Change essential to produce exceptional players

Mark Butcher has added to the pressure on the ECB by calling for a reshaped domestic system capable of producing exceptional players

Mark Butcher has added to the pressure on the ECB to reshape its domestic programme to help produce players of "exceptional quality" as the fallout continues from England's disastrous World Cup campaign.
"For 20 years or so I have felt that we do not give our best players the best opportunity to be as good as they possibly can," Butcher tells ESPNcricinfo.
"England cricket has always churned out competent players - good cricketers, solid individuals etc - but we produce very rarely cricketers of exceptional quality, cricketers who will make a massive difference in world tournaments, as have been evidenced by the fact that we have never won a 50-over tournament.
"Because of that you have to look at the style of cricket that we play, the amount of cricket we ask our players to play when they are learning, and the standards of it.
The ECB, under the new leadership team of chief executive Tom Harrison and chairman Colin Graves, is perceived as more receptive to change in England's professional game that will emphasise relevance above tradition.
"The bottom line is that England's players on this trip have just not been good enough," Butcher says. "The batsmen have not been in good enough form and when they have been in good form they haven't been aggressive enough.
"The bowlers haven't been able to move the ball when the ball is new, they haven't been able to bowl good variations or good yorkers at the death. It's just been very average cricket I'm afraid.
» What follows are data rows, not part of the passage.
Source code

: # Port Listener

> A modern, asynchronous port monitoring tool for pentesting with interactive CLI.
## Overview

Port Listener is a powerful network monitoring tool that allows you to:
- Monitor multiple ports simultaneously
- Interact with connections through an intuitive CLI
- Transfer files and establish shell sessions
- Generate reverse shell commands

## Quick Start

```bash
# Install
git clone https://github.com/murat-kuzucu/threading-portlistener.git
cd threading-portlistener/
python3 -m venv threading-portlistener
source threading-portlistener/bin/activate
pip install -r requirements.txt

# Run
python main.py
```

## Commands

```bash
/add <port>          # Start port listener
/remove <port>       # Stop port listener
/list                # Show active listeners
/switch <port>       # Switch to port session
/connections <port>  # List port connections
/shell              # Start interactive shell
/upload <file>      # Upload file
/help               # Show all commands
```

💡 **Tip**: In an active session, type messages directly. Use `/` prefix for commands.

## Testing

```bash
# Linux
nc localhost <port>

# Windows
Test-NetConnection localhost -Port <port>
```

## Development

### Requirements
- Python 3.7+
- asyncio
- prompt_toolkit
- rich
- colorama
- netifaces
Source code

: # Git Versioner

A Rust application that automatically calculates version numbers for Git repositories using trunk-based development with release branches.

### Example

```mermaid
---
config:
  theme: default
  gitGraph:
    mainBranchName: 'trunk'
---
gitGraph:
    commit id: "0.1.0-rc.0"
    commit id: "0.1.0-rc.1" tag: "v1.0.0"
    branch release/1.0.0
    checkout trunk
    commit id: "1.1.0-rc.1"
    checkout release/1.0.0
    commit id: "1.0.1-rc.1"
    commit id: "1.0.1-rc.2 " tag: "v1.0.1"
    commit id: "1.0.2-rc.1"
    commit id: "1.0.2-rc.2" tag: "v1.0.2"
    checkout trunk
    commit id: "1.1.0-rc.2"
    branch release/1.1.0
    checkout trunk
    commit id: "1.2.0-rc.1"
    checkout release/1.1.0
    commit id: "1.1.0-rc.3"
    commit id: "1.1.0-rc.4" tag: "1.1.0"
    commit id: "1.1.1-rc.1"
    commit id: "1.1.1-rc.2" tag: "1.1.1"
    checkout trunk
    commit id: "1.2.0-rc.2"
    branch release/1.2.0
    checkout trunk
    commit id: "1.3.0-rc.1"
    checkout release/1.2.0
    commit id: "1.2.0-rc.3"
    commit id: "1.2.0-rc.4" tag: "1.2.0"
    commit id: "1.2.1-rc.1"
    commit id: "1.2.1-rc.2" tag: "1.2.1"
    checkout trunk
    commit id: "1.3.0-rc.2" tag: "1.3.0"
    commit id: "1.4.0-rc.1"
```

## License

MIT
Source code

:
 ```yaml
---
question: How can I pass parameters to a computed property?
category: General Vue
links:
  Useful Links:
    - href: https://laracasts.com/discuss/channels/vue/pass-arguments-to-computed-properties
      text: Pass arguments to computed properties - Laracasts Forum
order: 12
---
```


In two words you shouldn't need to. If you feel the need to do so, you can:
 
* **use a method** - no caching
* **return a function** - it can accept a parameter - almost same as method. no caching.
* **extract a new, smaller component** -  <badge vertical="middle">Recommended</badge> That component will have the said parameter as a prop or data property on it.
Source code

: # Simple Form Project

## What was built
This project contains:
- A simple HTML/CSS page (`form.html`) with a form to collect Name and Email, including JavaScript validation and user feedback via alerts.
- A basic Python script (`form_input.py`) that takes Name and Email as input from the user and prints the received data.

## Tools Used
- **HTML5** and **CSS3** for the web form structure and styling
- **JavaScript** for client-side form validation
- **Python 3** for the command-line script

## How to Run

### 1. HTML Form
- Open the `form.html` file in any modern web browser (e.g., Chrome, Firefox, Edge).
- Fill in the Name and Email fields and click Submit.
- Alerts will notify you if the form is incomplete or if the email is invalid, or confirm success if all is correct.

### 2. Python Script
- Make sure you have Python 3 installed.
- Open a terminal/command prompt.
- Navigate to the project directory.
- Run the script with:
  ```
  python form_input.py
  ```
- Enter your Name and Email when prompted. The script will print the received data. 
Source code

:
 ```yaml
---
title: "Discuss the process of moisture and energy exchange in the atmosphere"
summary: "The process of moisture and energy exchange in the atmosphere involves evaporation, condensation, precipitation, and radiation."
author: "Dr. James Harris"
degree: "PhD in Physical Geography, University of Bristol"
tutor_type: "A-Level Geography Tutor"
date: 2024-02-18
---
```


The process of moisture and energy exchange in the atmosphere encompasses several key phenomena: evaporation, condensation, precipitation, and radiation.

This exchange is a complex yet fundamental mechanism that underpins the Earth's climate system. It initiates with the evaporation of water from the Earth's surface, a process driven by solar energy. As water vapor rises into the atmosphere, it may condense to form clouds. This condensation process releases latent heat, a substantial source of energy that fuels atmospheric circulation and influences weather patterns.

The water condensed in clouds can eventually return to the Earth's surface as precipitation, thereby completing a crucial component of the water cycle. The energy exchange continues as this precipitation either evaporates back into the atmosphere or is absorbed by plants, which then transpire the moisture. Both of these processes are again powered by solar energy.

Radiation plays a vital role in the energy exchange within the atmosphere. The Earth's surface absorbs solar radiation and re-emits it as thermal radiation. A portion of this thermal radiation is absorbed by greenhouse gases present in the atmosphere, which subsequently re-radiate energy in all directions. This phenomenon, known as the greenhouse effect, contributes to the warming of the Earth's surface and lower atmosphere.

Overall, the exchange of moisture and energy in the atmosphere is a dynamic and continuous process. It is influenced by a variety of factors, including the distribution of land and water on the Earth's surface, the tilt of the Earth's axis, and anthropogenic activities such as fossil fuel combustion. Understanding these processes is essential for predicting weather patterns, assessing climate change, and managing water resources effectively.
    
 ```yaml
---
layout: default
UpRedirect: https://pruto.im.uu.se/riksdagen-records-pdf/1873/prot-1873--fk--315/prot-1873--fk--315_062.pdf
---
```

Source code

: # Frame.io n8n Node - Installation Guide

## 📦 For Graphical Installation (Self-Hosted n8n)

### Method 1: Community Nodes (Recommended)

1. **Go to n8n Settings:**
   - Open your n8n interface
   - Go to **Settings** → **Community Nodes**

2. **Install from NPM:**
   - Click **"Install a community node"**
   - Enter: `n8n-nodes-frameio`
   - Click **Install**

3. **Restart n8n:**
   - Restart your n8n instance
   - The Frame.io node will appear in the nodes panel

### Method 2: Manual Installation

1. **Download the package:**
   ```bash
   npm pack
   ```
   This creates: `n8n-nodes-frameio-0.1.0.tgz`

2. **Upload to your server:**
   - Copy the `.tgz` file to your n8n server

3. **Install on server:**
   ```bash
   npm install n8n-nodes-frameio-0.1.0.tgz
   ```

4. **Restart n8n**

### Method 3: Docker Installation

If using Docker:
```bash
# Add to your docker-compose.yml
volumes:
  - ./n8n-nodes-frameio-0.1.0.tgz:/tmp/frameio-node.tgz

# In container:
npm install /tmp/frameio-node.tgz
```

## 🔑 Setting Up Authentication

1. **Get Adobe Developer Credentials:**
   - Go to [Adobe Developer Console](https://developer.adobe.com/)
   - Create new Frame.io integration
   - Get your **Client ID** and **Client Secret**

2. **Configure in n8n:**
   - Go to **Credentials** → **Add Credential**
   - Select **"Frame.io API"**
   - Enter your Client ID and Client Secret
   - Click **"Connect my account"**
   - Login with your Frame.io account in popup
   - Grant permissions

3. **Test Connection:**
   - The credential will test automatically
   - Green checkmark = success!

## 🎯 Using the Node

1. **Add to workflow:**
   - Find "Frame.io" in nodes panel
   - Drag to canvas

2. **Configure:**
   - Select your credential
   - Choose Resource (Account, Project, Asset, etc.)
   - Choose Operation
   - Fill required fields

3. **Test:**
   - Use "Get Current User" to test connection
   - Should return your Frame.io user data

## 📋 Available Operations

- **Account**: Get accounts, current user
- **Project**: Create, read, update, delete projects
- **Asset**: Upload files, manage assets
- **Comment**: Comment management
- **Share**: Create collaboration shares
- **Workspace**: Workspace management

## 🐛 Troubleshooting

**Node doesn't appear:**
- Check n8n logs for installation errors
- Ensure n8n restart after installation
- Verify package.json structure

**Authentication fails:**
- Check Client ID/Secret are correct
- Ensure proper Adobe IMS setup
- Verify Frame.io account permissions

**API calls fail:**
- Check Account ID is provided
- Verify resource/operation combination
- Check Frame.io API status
"I think the time has come for change. We go through this every four years. The last World Cup was a disaster, the WC before that was a disaster and something needs to change. It is evident that world cricket - and particularly world one-day cricket - has moved on largely because of Twenty20 cricket."
That begs the question whether England should regard the exposure of its players in IPL as a benefit and whether its own T2 tournament is capable of providing the grounding England players need when they rarely play in it.
Butcher is also pessimistic about England's chances in the Ashes this summer, dismissing the notion that all be well once they return to the Test format.
"We lost the last Ashes series 5-0 and that was a series we were expected to win," he said. "Australia's side will be by and large the same - if anything strengthened because Mitchell Starc is becoming the international bowler we thought he would - and our batting resources are not looking particularly strong. I hope England win the Ashes but on the evidence I have seen I can't see it happening."
Neither would he expect any return for Kevin Pietersen - a daily topic of conjecture - to be a miracle cure.
"A Kevin Petersen return would be extraordinary in boosting the profile of the sport but whether or not it would make the massive difference required to lift the time I'm not too sure. Kevin has not played any long-form cricket for 18 months and his run scoring has not exactly been prolific in the short form either."